What needs to be done -> Write the records out again without change. Leave the pictures behind.

Start of Block

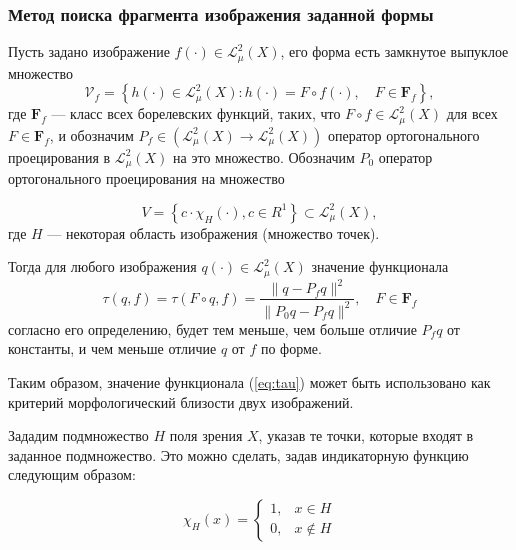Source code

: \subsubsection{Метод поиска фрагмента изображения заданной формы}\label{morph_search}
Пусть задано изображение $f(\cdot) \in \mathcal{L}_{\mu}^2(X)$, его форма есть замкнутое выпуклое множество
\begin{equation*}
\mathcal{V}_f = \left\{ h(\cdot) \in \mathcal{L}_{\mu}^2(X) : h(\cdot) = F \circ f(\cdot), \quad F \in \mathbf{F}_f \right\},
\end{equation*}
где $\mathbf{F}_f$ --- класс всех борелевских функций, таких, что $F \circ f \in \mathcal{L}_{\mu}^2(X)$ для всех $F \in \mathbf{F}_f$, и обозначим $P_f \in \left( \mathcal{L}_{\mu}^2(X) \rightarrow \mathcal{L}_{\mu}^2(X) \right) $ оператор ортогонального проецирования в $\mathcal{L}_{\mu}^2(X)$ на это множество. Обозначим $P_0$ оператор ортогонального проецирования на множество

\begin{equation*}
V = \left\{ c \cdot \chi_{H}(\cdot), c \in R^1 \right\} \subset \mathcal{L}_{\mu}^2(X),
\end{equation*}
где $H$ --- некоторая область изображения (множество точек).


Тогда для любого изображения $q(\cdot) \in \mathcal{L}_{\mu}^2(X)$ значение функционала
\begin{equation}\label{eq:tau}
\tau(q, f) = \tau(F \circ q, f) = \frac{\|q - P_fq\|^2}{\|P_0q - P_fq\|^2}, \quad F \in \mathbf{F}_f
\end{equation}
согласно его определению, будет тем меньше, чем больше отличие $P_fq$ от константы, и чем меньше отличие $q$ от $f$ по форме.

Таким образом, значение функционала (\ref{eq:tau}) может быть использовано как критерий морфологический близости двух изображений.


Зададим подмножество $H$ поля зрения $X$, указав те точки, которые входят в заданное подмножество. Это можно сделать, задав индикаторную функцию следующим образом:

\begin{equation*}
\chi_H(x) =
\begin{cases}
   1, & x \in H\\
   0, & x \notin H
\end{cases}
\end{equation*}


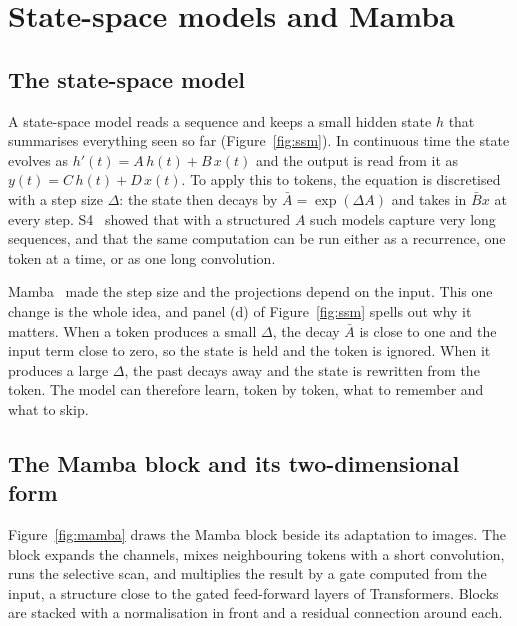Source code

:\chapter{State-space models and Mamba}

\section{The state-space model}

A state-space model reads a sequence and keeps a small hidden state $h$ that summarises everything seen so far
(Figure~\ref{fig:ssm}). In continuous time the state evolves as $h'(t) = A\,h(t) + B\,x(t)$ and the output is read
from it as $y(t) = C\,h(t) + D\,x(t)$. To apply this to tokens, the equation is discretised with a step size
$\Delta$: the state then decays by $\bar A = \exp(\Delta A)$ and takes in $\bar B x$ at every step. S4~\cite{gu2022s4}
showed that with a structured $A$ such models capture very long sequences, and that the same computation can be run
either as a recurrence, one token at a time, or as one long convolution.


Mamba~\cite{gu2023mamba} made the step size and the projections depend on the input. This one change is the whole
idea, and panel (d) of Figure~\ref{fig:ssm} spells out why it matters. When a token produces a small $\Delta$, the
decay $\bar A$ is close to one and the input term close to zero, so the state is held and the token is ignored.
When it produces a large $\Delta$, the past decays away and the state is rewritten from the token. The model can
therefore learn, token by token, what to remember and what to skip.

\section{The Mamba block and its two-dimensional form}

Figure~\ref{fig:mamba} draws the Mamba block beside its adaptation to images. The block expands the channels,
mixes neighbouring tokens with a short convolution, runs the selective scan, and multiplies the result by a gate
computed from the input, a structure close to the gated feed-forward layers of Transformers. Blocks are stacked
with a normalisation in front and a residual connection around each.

End of Block

Result for this exercise ->
Source code

: \subsubsection{Метод поиска фрагмента изображения заданной формы}\label{morph_search}
Пусть задано изображение $f(\cdot) \in \mathcal{L}_{\mu}^2(X)$, его форма есть замкнутое выпуклое множество
\begin{equation*}
\mathcal{V}_f = \left\{ h(\cdot) \in \mathcal{L}_{\mu}^2(X) : h(\cdot) = F \circ f(\cdot), \quad F \in \mathbf{F}_f \right\},
\end{equation*}
где $\mathbf{F}_f$ --- класс всех борелевских функций, таких, что $F \circ f \in \mathcal{L}_{\mu}^2(X)$ для всех $F \in \mathbf{F}_f$, и обозначим $P_f \in \left( \mathcal{L}_{\mu}^2(X) \rightarrow \mathcal{L}_{\mu}^2(X) \right) $ оператор ортогонального проецирования в $\mathcal{L}_{\mu}^2(X)$ на это множество. Обозначим $P_0$ оператор ортогонального проецирования на множество

\begin{equation*}
V = \left\{ c \cdot \chi_{H}(\cdot), c \in R^1 \right\} \subset \mathcal{L}_{\mu}^2(X),
\end{equation*}
где $H$ --- некоторая область изображения (множество точек).


Тогда для любого изображения $q(\cdot) \in \mathcal{L}_{\mu}^2(X)$ значение функционала
\begin{equation}\label{eq:tau}
\tau(q, f) = \tau(F \circ q, f) = \frac{\|q - P_fq\|^2}{\|P_0q - P_fq\|^2}, \quad F \in \mathbf{F}_f
\end{equation}
согласно его определению, будет тем меньше, чем больше отличие $P_fq$ от константы, и чем меньше отличие $q$ от $f$ по форме.

Таким образом, значение функционала (\ref{eq:tau}) может быть использовано как критерий морфологический близости двух изображений.


Зададим подмножество $H$ поля зрения $X$, указав те точки, которые входят в заданное подмножество. Это можно сделать, задав индикаторную функцию следующим образом:

\begin{equation*}
\chi_H(x) =
\begin{cases}
   1, & x \in H\\
   0, & x \notin H
\end{cases}
\end{equation*}


Source code

:\chapter{State-space models and Mamba}

\section{The state-space model}

A state-space model reads a sequence and keeps a small hidden state $h$ that summarises everything seen so far
(Figure~\ref{fig:ssm}). In continuous time the state evolves as $h'(t) = A\,h(t) + B\,x(t)$ and the output is read
from it as $y(t) = C\,h(t) + D\,x(t)$. To apply this to tokens, the equation is discretised with a step size
$\Delta$: the state then decays by $\bar A = \exp(\Delta A)$ and takes in $\bar B x$ at every step. S4~\cite{gu2022s4}
showed that with a structured $A$ such models capture very long sequences, and that the same computation can be run
either as a recurrence, one token at a time, or as one long convolution.


Mamba~\cite{gu2023mamba} made the step size and the projections depend on the input. This one change is the whole
idea, and panel (d) of Figure~\ref{fig:ssm} spells out why it matters. When a token produces a small $\Delta$, the
decay $\bar A$ is close to one and the input term close to zero, so the state is held and the token is ignored.
When it produces a large $\Delta$, the past decays away and the state is rewritten from the token. The model can
therefore learn, token by token, what to remember and what to skip.

\section{The Mamba block and its two-dimensional form}

Figure~\ref{fig:mamba} draws the Mamba block beside its adaptation to images. The block expands the channels,
mixes neighbouring tokens with a short convolution, runs the selective scan, and multiplies the result by a gate
computed from the input, a structure close to the gated feed-forward layers of Transformers. Blocks are stacked
with a normalisation in front and a residual connection around each.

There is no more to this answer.